Many programmes that perform blastocyst transfer have criteria, such as 4 or more 8-cell embryos on day 3 (Milki et al., 1999), for recommending extended culture. These criteria serve to identify patients with a good prognosis for pregnancy, regardless of whether their embryos are transferred on day 3 or day 5. Several authors (Scott and Smith, 1998
; Tesarik and Greco, 1999
; Tesarik et al., 2000
) have proposed criteria to identify embryos at the pronuclear stage, which have a good prognosis for implantation and pregnancy. Several early developmental milestones such as pronuclear symmetry, nucleolar alignment and perinuclear haloing that may be important in predicting implantation potential and pregnancy have been described (Scott and Smith, 1998
); these authors reported a 15% implantation rate in 97 patients, which could be improved to 28% in 48 patients whose embryos had a corrected embryo score of 15 or more. Tesarik and Greco reported a 50% (22/44) pregnancy rate if at least one transferred embryo was pattern 0 (normal development), compared with 9% (2/23) if only pattern 15 (abnormal development) embryos were available for transfer (Tesarik and Greco, 1999
).
It is the policy of our laboratory to culture each embryo separately, rather than in groups. This provides us with the opportunity to follow the developmental progression of individual embryos.

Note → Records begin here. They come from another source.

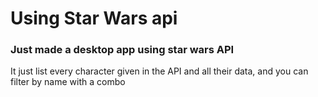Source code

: <h1>Using Star Wars api</h1>

<h3>Just made a desktop app using star wars API</h3>

<p>It just list every character given in the API and all their data, and you can filter by name with a combo</p>
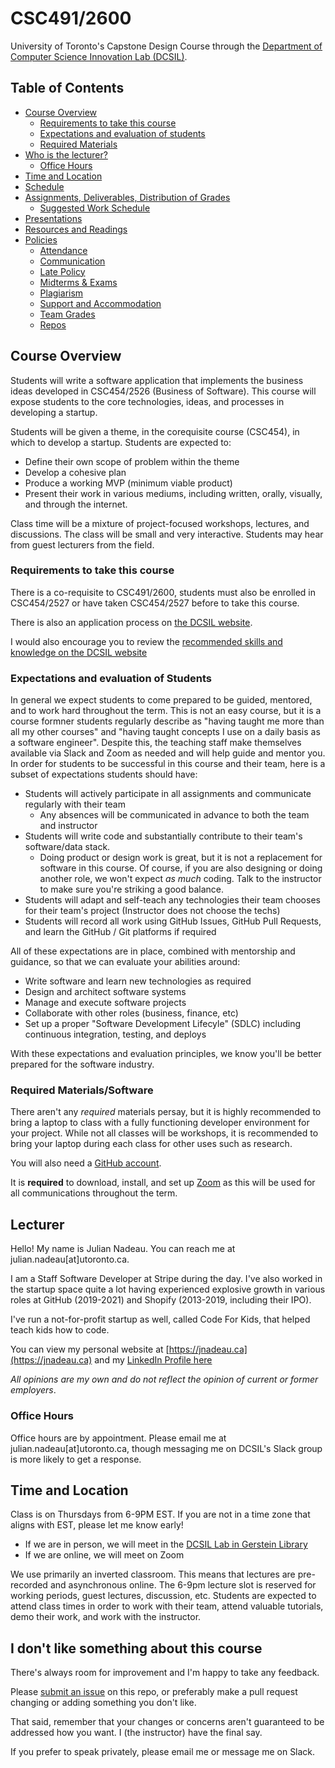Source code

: # CSC491/2600

University of Toronto's Capstone Design Course through the [Department of Computer Science Innovation Lab (DCSIL)](https://www.dcsil.ca/student-courses).

## Table of Contents

- [Course Overview](#course-overview)
   - [Requirements to take this course](#requirements-to-take-this-course)
   - [Expectations and evaluation of students](#expectations-and-evaluation-of-students)
   - [Required Materials](#required-materialssoftware)
- [Who is the lecturer?](#lecturer)
   - [Office Hours](#office-hours)
- [Time and Location](#time-and-location)
- [Schedule](./other_pages/schedule.md)
- [Assignments, Deliverables, Distribution of Grades](./assignments)
   - [Suggested Work Schedule](./other_pages/suggested_work_schedule.md)
- [Presentations](./presentations)
- [Resources and Readings](./other_pages/resources_readings.md)
- [Policies](./policies)
   - [Attendance](./policies/attendance.md)
   - [Communication](./policies/communications.md)
   - [Late Policy](./policies/late_policy.md)
   - [Midterms & Exams](./policies/midterms_and_exams.md)
   - [Plagiarism](./policies/plagiarism.md)
   - [Support and Accommodation](./policies/support_accommodation.md)
   - [Team Grades](./policies/team_grades.md)
   - [Repos](./policies/repositories.md)

## Course Overview

Students will write a software application that implements the business ideas developed in
CSC454/2526 (Business of Software). This course will expose students to the core technologies, ideas, and processes in developing a startup.

Students will be given a theme, in the corequisite course (CSC454), in which to develop a startup. Students are expected to:
- Define their own scope of problem within the theme
- Develop a cohesive plan
- Produce a working MVP (minimum viable product)
- Present their work in various mediums, including written, orally, visually, and through the internet.

Class time will be a mixture of project-focused workshops, lectures, and discussions. The class will be small and very
interactive. Students may hear from guest lecturers from the field.

### Requirements to take this course

There is a co-requisite to CSC491/2600, students must also be enrolled in CSC454/2527 or have taken CSC454/2527 before to take this course.

There is also an application process on [the DCSIL website](https://www.dcsil.ca/student-courses).

I would also encourage you to review the [recommended skills and knowledge on the DCSIL website](https://dcsil.ca/csc491#recommended-skills-for-csc491)

### Expectations and evaluation of Students

In general we expect students to come prepared to be guided, mentored, and to work hard throughout the term. This is not an easy course, but it is a course formner students regularly describe as "having taught me more than all my other courses" and "having taught concepts I use on a daily basis as a software engineer". Despite this, the teaching staff make themselves available via Slack and Zoom as needed and will help guide and mentor you. In order for students to be successful in this course and their team, here is a subset of expectations students should have:

- Students will actively participate in all assignments and communicate regularly with their team
  - Any absences will be communicated in advance to both the team and instructor
- Students will write code and substantially contribute to their team's software/data stack.
  - Doing product or design work is great, but it is not a replacement for software in this course. Of course, if you are also designing or doing another role, we won't expect _as much_ coding. Talk to the instructor to make sure you're striking a good balance.
- Students will adapt and self-teach any technologies their team chooses for their team's project (Instructor does not choose the techs)
- Students will record all work using GitHub Issues, GitHub Pull Requests, and learn the GitHub / Git platforms if required

All of these expectations are in place, combined with mentorship and guidance, so that we can evaluate your abilities around:

- Write software and learn new technologies as required
- Design and architect software systems
- Manage and execute software projects
- Collaborate with other roles (business, finance, etc)
- Set up a proper "Software Development Lifecyle" (SDLC) including continuous integration, testing, and deploys

With these expectations and evaluation principles, we know you'll be better prepared for the software industry.
### Required Materials/Software

There aren't any _required_ materials persay, but it is highly recommended to bring a laptop to class with a fully functioning developer environment for your project. While not all classes will be workshops, it is recommended to bring your laptop during each class for other uses such as research.

You will also need a [GitHub account](https://github.com/join).

It is **required** to download, install, and set up [Zoom](https://zoom.us/) as this will be used for all communications throughout the term.

## Lecturer

Hello! My name is Julian Nadeau. You can reach me at julian.nadeau[at]utoronto.ca.

I am a Staff Software Developer at Stripe during the day. I've also worked in the startup space quite a lot having experienced explosive growth in various roles at GitHub (2019-2021) and Shopify (2013-2019, including their IPO).

I've run a not-for-profit startup as well, called Code For Kids, that helped teach kids how to code.

You can view my personal website at [https://jnadeau.ca](https://jnadeau.ca) and my [LinkedIn Profile here](https://www.linkedin.com/in/juliannadeau/)

_All opinions are my own and do not reflect the opinion of current or former employers_.

### Office Hours

Office hours are by appointment. Please email me at julian.nadeau[at]utoronto.ca, though messaging me on DCSIL's Slack group is more likely to get a response.

## Time and Location

Class is on Thursdays from 6-9PM EST. If you are not in a time zone that aligns with EST, please let me know early!

- If we are in person, we will meet in the [DCSIL Lab in Gerstein Library](./other_pages/map.md)
- If we are online, we will meet on Zoom

We use primarily an inverted classroom. This means that lectures are pre-recorded and asynchronous online.
The 6-9pm lecture slot is reserved for working periods, guest lectures, discussion, etc. Students are expected to attend class times
in order to work with their team, attend valuable tutorials, demo their work, and work with the instructor.

## I don't like something about this course

There's always room for improvement and I'm happy to take any feedback.

Please [submit an issue](https://github.com/dcsil/CSC491/issues/new) on this repo, or preferably make a pull request changing or adding something you don't like.

That said, remember that your changes or concerns aren't guaranteed to be addressed how you want. I (the instructor) have the final say.

If you prefer to speak privately, please email me or message me on Slack.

The ability to identify on day 3 which embryos will develop into blastocysts offers the potential to increase laboratory efficiency while maintaining the high implantation and pregnancy rates associated with blastocyst transfer. By expanding upon and combining the work of previous authors, we have developed the Graduated Embryo Score (GES), which is comprised of two interval evaluations of early developmental milestones, along with a weighted assessment of conventional morphological characteristics on day 3. The purpose of this study was to evaluate the ability of GES to predict blastocyst conversion, pregnancy and implantation from a large cohort of cleavage-stage embryos derived from patients undergoing treatment with IVF.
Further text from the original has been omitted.